Understanding "Intrinsic" and "Extrinsic" Religious Behavior

Recent advances in the investigation of religious behavior have led social scientists to distinguish between two distinct categories or orientations: "intrinsic" and "extrinsic." Intrinsic practice is God-oriented and based on beliefs which transcend the person's own existence. Research shows this form of religious practice to be beneficial. Extrinsic practice is self-oriented and characterized by outward observance, not internalized as a guide to behavior or attitudes. The evidence suggests this form of religious practice is actually more harmful than no religion: Religion directed toward some end other than God, or the transcendent, typically degenerates into a rationalization for the pursuit of other ends such as status, personal security, self justification, or sociability.
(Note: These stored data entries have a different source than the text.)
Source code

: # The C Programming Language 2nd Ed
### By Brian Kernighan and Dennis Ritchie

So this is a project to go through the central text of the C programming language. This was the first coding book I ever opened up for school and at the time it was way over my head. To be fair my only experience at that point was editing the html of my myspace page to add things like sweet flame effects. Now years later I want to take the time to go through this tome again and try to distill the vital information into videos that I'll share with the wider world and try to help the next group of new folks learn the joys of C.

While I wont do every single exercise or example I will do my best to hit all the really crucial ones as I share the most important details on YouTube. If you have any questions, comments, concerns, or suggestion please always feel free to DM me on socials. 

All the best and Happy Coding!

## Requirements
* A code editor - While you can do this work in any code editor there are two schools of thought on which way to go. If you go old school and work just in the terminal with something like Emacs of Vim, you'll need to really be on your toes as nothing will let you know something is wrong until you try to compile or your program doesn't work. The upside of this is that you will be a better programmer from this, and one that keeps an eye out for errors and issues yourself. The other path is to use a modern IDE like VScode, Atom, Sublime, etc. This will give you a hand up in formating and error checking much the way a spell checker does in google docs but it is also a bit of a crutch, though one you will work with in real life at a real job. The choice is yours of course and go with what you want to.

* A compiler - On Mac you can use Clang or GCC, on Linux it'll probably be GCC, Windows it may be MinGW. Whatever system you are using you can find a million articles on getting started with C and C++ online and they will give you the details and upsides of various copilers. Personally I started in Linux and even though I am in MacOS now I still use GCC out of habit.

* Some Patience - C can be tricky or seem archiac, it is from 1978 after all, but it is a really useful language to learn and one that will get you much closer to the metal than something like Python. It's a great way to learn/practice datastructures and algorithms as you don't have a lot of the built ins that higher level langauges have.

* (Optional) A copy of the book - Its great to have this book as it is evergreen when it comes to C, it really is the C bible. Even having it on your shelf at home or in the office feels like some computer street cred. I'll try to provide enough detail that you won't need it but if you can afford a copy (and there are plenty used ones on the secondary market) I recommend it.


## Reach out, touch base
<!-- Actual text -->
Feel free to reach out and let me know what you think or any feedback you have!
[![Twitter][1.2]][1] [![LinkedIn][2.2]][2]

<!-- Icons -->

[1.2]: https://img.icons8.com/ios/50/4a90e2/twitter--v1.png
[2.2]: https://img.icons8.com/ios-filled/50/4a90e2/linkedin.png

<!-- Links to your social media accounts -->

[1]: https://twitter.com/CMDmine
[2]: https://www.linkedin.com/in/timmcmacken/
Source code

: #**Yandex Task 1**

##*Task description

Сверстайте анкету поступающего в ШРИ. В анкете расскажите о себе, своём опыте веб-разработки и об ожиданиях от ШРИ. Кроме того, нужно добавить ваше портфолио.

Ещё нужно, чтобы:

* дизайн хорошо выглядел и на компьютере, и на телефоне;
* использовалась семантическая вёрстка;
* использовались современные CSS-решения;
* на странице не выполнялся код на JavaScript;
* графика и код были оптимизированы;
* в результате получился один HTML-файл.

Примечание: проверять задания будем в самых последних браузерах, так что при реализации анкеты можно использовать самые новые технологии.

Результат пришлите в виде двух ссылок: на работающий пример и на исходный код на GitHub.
The difference between these two forms of religious practice have implications for future research and for the interpretation of all research on religious practice. There is a radical difference between what religious people know to be conversion of the spirit or heart and simply conforming external behavior for its own sake, or for benefits derived from religious behavior.123

William James, professor of psychology at Harvard University in the early 1900s and a pioneer in the psychological study of religious behavior, was the first to make the social science distinction between the two forms of religious practice. Gordon Allport, his successor at Harvard in the late 1960s, concluded: "I feel equally sure that mental health is facilitated by an intrinsic, but not an extrinsic, religious orientation."124

The two orientations lead to two very different sets of psychological effects. For instance, "intrinsics" have a greater sense of responsibility and greater internal control, are more self-motivated, and do better in their studies. By contrast, "extrinsics" are more likely to be dogmatic, authoritarian, and less responsible, to have less internal control, to be less self-directed, and to do less well in their studies.125 Intrinsics are more concerned with moral standards, conscientiousness, discipline, responsibility, and consistency than are extrinsically religious people.126 They also are more sensitive to others and more open to their own emotions. By contrast, extrinsics are more self-indulgent, indolent, and likely to lack dependability. For example, the most racially prejudiced people turn out to be those who go to church occasionally127 and those who are extrinsic in their practice of religion.128 These findings have been replicated129 in a number of different forms.130

The contrasting effects show up in college students. Intrinsically religious students tend to have internal locus of control, intrinsic motives, and a higher grade point average.131 By contrast, a 1980 study indicated that extrinsically religious students were more dogmatic and authoritarian, less responsible and less motivated, had less internal locus of control, and had a lower grade point average. Intrinsically religious students were found to have a greater concern for moral standards and to be more conscientious, disciplined, responsible, and consistent, while the extrinsic were more self-indulgent, more indolent, and less dependable.132

In general, intrinsics are less anxious about life's ups and downs, while extrinsics are more anxious. Further, the religious beliefs and practices of intrinsics are more integrated; for instance, they are more likely to worship publicly as well as pray privately. By contrast, those who pray privately but do not worship publicly tend to have a higher level of general anxiety -- a characteristic of extrinsics generally.133 In an ironic set of findings on anxiety about death, extrinsics fared worst of all: worse than intrinsics and worse than those without religious beliefs.134 From a purely social science standpoint, the intrinsic form of religion is thus good and desirable, and the extrinsic form is harmful. Religious teachers, without being utilitarian, would agree.135

Religion and the Social Sciences

There is a tension between practitioners of social science and religious belief.136 Darwin L. Thomas and Gwendolyn C. Henry, professors of sociology at Brigham Young University, write: "From the work of Freud and others, much of the early history of the social sciences is characterized by the expectation that involvement in and reliance upon the religious institution will be associated with people who have a low sense of personal well-being."137

There is repeated evidence that much the same hostility to religion -- a hostility at variance with the attitude of the vast majority of Americans -- persists among members of America's professional elites.138

Stephen L. Carter, professor of law at Yale University, points out that "One sees a trend in our political and legal cultures toward treating religious beliefs as arbitrary and unimportant, a trend supported by rhetoric that implies that there is something wrong with religious devotion. More and more, our culture seems to take the position that believing deeply in the tenets of one's faith represents a kind of mystical irrationality, something that thoughtful, public-spirited American citizens would do better to avoid."139 However, the available evidence renders such opposition unreasonable.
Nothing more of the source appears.